The people don't choose the president: the electoral college does, with electors generally voting based on the votes of the people in their state.

But the operative word there is “generally”: while most states have laws requiring electors to vote with the popular will, or rendering their vote void if they don't, some 21 states do not. So, occasionally, there are “faithless electors”, who don't vote the way their state wants them to. In the 57 presidential elections between 1788 and 2012, there have been 157 incidents of such faithlessness (although, to be fair, in 71 cases this was because the electorate's preferred candidate was dead).

This has never affected the outcome of an election: the closest was in 1836 when the Virginia delegation refused to vote for vice presidential candidate Richard Mentor Johnson on the grounds that he was having an affair with a slave. (Being massive racists, they were fine with the slavery and the abuse of power; it was the interracial sex they had a problem with.) But Martin Van Buren's election as president was never in doubt, and even Johnson was confirmed after a vote in the Senate.

Even in those states which don't have laws to punish faithless electors, becoming one is still often a bloody stupid thing to do, since it generally means betraying the party that made you an elector in the first place, an act which will almost certainly wreck your career. Nonetheless, it is constitutionally possible that, when the electoral college meets after November's election, some of its members will ignore the result entirely and propose, say, Kevin Spacey as the next president. And those are the votes that count.

3) A lack of interest

The biggest oddity of the system though is the fact of the electoral college at all. The voters don't pick the president: the electoral college does. The result is that presidential campaigns need to focus not on individual voters, but on states.

Most states allocate their electoral votes on a winner takes all basis. There are two exceptions to this: Nebraska and Maine both hand out one electoral vote to the winner in each congressional district, and two to the state-wide victor. This rarely makes any difference, since both states are small, and any candidate who carries the Maine 2nd is likely also to have carried the whole of Maine. Just occasionally, though, it does: in 2008 Obama narrowly carried the Nebraska 2nd (Omaha, basically), prompting grumpy local Republicans to redraw the boundaries to dilute the local Democratic vote and so ensure this wouldn't happen again.

In the vast majority of states, however, winning 50.1 per cent of the vote will be enough to get you 100 per cent of the electoral votes. In an election with more than two candidates, indeed, you don't even need to do that: a simple plurality will get you 100 per cent of the vote, too.

This, combined, with demographics, mean we already know how something like 363 of the 538 electoral votes on offer will go. Only around 13 states are considered competitive this year. In the other 37, plus the District of Columbia, we might as well already know the result.
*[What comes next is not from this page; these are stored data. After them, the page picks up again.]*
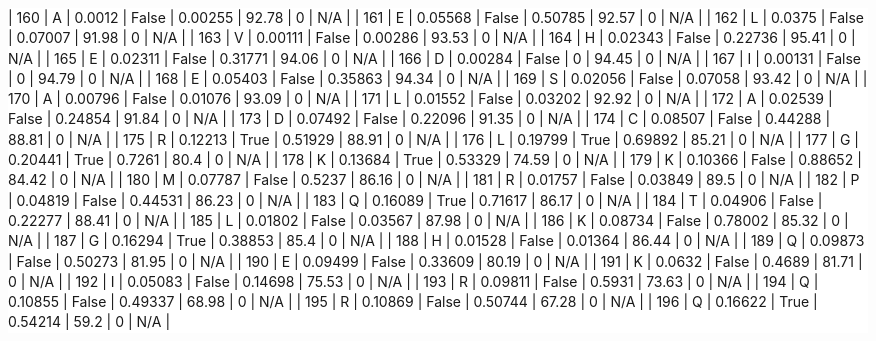 |   160 | A    |         0.0012  | False     |                          0.00255 |                 92.78 |         0     | N/A              |
|   161 | E    |         0.05568 | False     |                          0.50785 |                 92.57 |         0     | N/A              |
|   162 | L    |         0.0375  | False     |                          0.07007 |                 91.98 |         0     | N/A              |
|   163 | V    |         0.00111 | False     |                          0.00286 |                 93.53 |         0     | N/A              |
|   164 | H    |         0.02343 | False     |                          0.22736 |                 95.41 |         0     | N/A              |
|   165 | E    |         0.02311 | False     |                          0.31771 |                 94.06 |         0     | N/A              |
|   166 | D    |         0.00284 | False     |                          0       |                 94.45 |         0     | N/A              |
|   167 | I    |         0.00131 | False     |                          0       |                 94.79 |         0     | N/A              |
|   168 | E    |         0.05403 | False     |                          0.35863 |                 94.34 |         0     | N/A              |
|   169 | S    |         0.02056 | False     |                          0.07058 |                 93.42 |         0     | N/A              |
|   170 | A    |         0.00796 | False     |                          0.01076 |                 93.09 |         0     | N/A              |
|   171 | L    |         0.01552 | False     |                          0.03202 |                 92.92 |         0     | N/A              |
|   172 | A    |         0.02539 | False     |                          0.24854 |                 91.84 |         0     | N/A              |
|   173 | D    |         0.07492 | False     |                          0.22096 |                 91.35 |         0     | N/A              |
|   174 | C    |         0.08507 | False     |                          0.44288 |                 88.81 |         0     | N/A              |
|   175 | R    |         0.12213 | True      |                          0.51929 |                 88.91 |         0     | N/A              |
|   176 | L    |         0.19799 | True      |                          0.69892 |                 85.21 |         0     | N/A              |
|   177 | G    |         0.20441 | True      |                          0.7261  |                 80.4  |         0     | N/A              |
|   178 | K    |         0.13684 | True      |                          0.53329 |                 74.59 |         0     | N/A              |
|   179 | K    |         0.10366 | False     |                          0.88652 |                 84.42 |         0     | N/A              |
|   180 | M    |         0.07787 | False     |                          0.5237  |                 86.16 |         0     | N/A              |
|   181 | R    |         0.01757 | False     |                          0.03849 |                 89.5  |         0     | N/A              |
|   182 | P    |         0.04819 | False     |                          0.44531 |                 86.23 |         0     | N/A              |
|   183 | Q    |         0.16089 | True      |                          0.71617 |                 86.17 |         0     | N/A              |
|   184 | T    |         0.04906 | False     |                          0.22277 |                 88.41 |         0     | N/A              |
|   185 | L    |         0.01802 | False     |                          0.03567 |                 87.98 |         0     | N/A              |
|   186 | K    |         0.08734 | False     |                          0.78002 |                 85.32 |         0     | N/A              |
|   187 | G    |         0.16294 | True      |                          0.38853 |                 85.4  |         0     | N/A              |
|   188 | H    |         0.01528 | False     |                          0.01364 |                 86.44 |         0     | N/A              |
|   189 | Q    |         0.09873 | False     |                          0.50273 |                 81.95 |         0     | N/A              |
|   190 | E    |         0.09499 | False     |                          0.33609 |                 80.19 |         0     | N/A              |
|   191 | K    |         0.0632  | False     |                          0.4689  |                 81.71 |         0     | N/A              |
|   192 | I    |         0.05083 | False     |                          0.14698 |                 75.53 |         0     | N/A              |
|   193 | R    |         0.09811 | False     |                          0.5931  |                 73.63 |         0     | N/A              |
|   194 | Q    |         0.10855 | False     |                          0.49337 |                 68.98 |         0     | N/A              |
|   195 | R    |         0.10869 | False     |                          0.50744 |                 67.28 |         0     | N/A              |
|   196 | Q    |         0.16622 | True      |                          0.54214 |                 59.2  |         0     | N/A              |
The result is that, for the next few weeks, there will be endless reports about Florida, Virginia and Ohio. But you're not going to hear so much about how voters are feeling in California or Delaware or Arkansas or Texas. The first two will go for Clinton; the last two will go for Trump. The campaigns will ignore them; the voters may as well not show up. State-wide demographics mean the result is already clear.

In a true popular election, every vote would count equally. In the electoral college, they do not. The result, 16 years ago, was four weeks of legal wrangling over a few hundred votes in Florida. The result, this year, is that it’s entirely possible that Donald Trump will become president – even if Hillary Clinton gets more votes.